Below is a listing with pictures in it. Copy it exactly without them.

────────

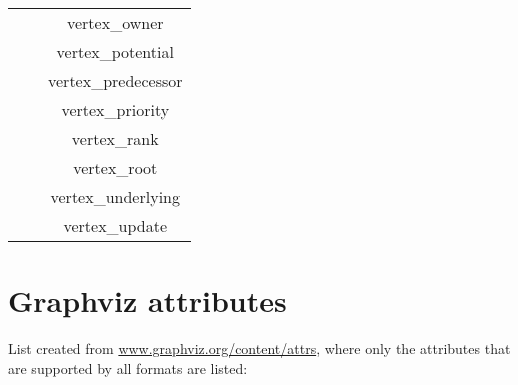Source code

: \begin{table}[h!]
\begin{tabular}{c c c}
                             &                & vertex\_owner              \\
                             &                & vertex\_potential          \\
                             &                & vertex\_predecessor        \\
                             &                & vertex\_priority           \\
                             &                & vertex\_rank               \\
                             &                & vertex\_root               \\
                             &                & vertex\_underlying         \\
                             &                & vertex\_update             \\
    \hline
  \end{tabular}
\end{table}

\section{Graphviz attributes}
\label{subsec:Graphviz-attributes}

List created from \url{www.graphviz.org/content/attrs}, 
where only the attributes that are supported by all formats are listed:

────────

OUTPUT OF THE TASK –
Source code

: \begin{table}[h!]
\begin{tabular}{c c c}
                             &                & vertex\_owner              \\
                             &                & vertex\_potential          \\
                             &                & vertex\_predecessor        \\
                             &                & vertex\_priority           \\
                             &                & vertex\_rank               \\
                             &                & vertex\_root               \\
                             &                & vertex\_underlying         \\
                             &                & vertex\_update             \\
    \hline
  \end{tabular}
\end{table}

\section{Graphviz attributes}
\label{subsec:Graphviz-attributes}

List created from \url{www.graphviz.org/content/attrs}, 
where only the attributes that are supported by all formats are listed:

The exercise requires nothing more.